Additionally, markets are routinely reactionary, typically spiking up or down due to changes in bond yields in a hyper-sensitive manner, causing immediate impacts to currency values. It’s for this reason, perhaps, that recent trends have the US Federal Reserve signaling potential interest rate hikes. As a consequence, the spreads between 10-year US and Japanese bonds are widening, positively impacting the Dollar. Even more than usual, such movements are a testament to how tightly intertwined global financial markets are, and how much they can drive currency valuations.

Safe-Haven Status During Turbulent Times

During periods of heightened financial market volatility or macroeconomic turbulence, the Japanese Yen is often perceived as a safe-haven asset.

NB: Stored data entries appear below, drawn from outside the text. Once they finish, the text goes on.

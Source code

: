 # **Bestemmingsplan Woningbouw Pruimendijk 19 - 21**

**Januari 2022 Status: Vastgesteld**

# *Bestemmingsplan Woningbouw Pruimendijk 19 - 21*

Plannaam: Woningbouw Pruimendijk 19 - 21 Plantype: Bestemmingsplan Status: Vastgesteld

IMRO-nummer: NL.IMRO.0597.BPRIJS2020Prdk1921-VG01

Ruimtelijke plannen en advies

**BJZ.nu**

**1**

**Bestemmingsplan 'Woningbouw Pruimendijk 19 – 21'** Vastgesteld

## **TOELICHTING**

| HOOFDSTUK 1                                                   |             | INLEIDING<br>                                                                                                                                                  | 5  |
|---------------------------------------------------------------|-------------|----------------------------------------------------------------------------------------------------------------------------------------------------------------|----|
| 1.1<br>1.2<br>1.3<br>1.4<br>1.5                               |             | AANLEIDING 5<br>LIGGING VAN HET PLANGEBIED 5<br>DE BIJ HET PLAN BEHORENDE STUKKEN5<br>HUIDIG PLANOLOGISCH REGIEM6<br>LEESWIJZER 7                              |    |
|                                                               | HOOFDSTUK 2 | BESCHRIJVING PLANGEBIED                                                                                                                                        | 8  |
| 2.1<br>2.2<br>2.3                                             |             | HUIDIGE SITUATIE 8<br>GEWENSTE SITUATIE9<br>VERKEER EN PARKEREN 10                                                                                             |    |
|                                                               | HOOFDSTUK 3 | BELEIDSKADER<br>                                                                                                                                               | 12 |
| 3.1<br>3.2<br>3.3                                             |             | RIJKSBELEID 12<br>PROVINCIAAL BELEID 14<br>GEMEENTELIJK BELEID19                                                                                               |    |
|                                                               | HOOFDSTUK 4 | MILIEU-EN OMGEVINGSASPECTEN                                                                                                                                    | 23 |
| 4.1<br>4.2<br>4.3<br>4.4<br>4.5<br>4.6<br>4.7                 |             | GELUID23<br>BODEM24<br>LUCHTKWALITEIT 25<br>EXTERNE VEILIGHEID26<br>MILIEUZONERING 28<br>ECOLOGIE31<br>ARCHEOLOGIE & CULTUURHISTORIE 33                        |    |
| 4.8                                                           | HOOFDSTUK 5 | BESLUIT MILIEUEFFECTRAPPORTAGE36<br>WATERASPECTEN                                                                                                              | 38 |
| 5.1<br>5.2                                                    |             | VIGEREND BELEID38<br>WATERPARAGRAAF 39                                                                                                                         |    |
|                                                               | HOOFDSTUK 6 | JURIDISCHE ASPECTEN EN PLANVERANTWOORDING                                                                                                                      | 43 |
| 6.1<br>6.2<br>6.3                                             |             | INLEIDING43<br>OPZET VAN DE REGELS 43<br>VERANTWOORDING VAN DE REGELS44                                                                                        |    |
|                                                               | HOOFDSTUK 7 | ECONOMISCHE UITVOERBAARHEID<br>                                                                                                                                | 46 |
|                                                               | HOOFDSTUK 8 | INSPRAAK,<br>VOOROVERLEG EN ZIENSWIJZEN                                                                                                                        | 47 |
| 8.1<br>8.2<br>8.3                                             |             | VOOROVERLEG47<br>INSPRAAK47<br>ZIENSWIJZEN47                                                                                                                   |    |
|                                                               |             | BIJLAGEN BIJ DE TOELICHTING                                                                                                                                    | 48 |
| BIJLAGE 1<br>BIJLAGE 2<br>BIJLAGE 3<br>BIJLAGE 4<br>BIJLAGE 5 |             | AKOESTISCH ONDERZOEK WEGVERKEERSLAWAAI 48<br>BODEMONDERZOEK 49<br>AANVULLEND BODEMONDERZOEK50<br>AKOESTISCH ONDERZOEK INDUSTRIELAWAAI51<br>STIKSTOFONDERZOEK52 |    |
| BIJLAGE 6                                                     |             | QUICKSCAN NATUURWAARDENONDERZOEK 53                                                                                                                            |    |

Investors flock to currencies that are stable and widely reliable. This usually results in the Yen appreciating against the less stable currencies. This strange occurrence is a great example of how risk sentiment from traders impacts the strength of the Japanese Yen directly.

The BoJ’s continuing commitment to control the Yen’s currency direction will be tested as they try to stabilize the Yen and tread water through unprecedent global economic trouble. When tensions flare in geopolitical or financial markets, Yen becomes a safe haven asset–investors run to this currency at the first sign of trouble. As a result, Yen tends to appreciate in value, strengthening the currency against other, riskier currencies during uncertain times.

Future Outlook Amid Policy Changes

The Bank of Japan, long an outlier among central banks, is slowly unwinding its extreme ease. Recently this shift has started to buoy the Japanese Yen. As anticipation grows regarding possible reforms to these policies, stakeholders in the housing market have their eyes peeled for any indication of movement. Though a future tightening would increase the Yen’s attractiveness, the risks attached must be duly noted.

The recent easy implementation of the US-Japan bilateral trade agreement is one more bullish undercurrent for Japanese Yen. This treaty aims to deepen the strategic and economic ties between the two countries. In doing so, it could enhance trade flows and deliver more economic stability for Japan’s economy. As these relationships deepen, these will all contribute positively to investors’ confidence in holding Yen-denominated assets.